Increasing evidence indicated that the incidence of abuse of non-opioid anesthetic drugs (including propofol, ketamine, BDZs, and inhalational anesthetics) is increasing, which needs more attention from researchers and exposed patients. Effective regulatory and therapeutic methods are needed for the identification, monitoring, and treatment of individuals with non-opioid anesthetic drug abuse. Understanding the current situation and mechanism of non-opioid anesthetics addiction is helpful to improve a better understanding of it and can provide certain ideas for the prevention and treatment of non-opioid anesthetics. Growing studies have confirmed the abuse potential for propofol, ketamine, BDZs, and inhalational anesthetics using CPP and SA models. Like other classic addictive, propofol, ketamine, BDZs, and inhalational anesthetics could also influence the reward system. However, the focus on the clinical situation and the potential mechanisms of non-opioid anesthetics addiction appears to be in its preliminary stages.

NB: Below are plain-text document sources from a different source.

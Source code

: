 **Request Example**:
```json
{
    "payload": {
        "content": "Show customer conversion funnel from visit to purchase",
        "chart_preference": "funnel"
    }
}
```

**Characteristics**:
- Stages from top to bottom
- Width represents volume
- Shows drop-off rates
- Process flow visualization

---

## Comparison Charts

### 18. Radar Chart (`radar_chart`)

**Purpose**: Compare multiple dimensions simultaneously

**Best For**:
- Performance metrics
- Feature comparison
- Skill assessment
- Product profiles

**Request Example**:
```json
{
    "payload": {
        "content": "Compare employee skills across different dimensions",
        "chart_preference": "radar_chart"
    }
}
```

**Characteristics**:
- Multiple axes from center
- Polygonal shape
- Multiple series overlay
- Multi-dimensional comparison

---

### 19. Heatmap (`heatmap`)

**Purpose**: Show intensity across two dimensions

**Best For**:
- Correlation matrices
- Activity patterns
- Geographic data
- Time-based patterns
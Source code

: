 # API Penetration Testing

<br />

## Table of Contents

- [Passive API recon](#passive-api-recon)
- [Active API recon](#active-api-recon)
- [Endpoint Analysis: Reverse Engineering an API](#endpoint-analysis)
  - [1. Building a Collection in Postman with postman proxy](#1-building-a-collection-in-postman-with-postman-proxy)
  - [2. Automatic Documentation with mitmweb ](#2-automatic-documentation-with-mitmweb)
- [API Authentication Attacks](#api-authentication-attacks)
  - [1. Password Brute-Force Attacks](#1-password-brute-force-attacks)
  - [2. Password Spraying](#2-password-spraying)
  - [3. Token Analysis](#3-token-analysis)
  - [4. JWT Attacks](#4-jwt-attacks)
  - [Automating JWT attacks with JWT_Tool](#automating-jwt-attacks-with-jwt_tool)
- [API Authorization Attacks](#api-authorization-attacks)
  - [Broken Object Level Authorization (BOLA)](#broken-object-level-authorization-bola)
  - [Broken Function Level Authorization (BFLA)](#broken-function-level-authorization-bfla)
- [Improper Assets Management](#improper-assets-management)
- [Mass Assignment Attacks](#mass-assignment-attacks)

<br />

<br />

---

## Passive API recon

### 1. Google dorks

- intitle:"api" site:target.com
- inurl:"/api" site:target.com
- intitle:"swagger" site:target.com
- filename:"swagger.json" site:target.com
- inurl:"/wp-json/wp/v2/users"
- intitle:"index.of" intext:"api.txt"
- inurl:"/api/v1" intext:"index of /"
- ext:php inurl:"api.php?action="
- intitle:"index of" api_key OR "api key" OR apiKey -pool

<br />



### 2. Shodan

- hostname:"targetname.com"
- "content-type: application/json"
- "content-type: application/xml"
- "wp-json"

In the future, more clinical studies are needed to update the incidence of non-opioid anesthetics addiction and determine the population at risk of non-opioid anesthetics addiction abuse. Besides, more advanced imaging techniques, tracing techniques, optogenetic tools, chemogenetic tools, and electrophysiological techniques should also be used to analyze the complex neural network behind the specific reward circuitry of non-opioid anesthetics to further clarify the specific mechanism of the non-opioid anesthetics addiction.
Reviewer 4 Report
The paper present a bibliographic revision about an interesting topic, do not present any noticeable scientific novelty but present a clear and well structured revision, however some aspects need to be corrected, the author present as recent data publications from 2013 and 2015 (references 5 and 8), these are not recent years. the figures are clear.
Author Response
Point : The paper present a bibliographic revision about an interesting topic, do not present any noticeable scientific novelty but present a clear and well structured revision, however some aspects need to be corrected, the author present as recent data publications from 2013 and 2015 (references 5 and 8), these are not recent years. the figures are clear.
Response: We gratefully thank you for the precious time the reviewer spent making constructive remarks. We have replaced the old literature (previous references 5 and 8) with the recent literature in the revised manuscript.
Round 2
Reviewer 1 Report
The manuscript was significantly improved.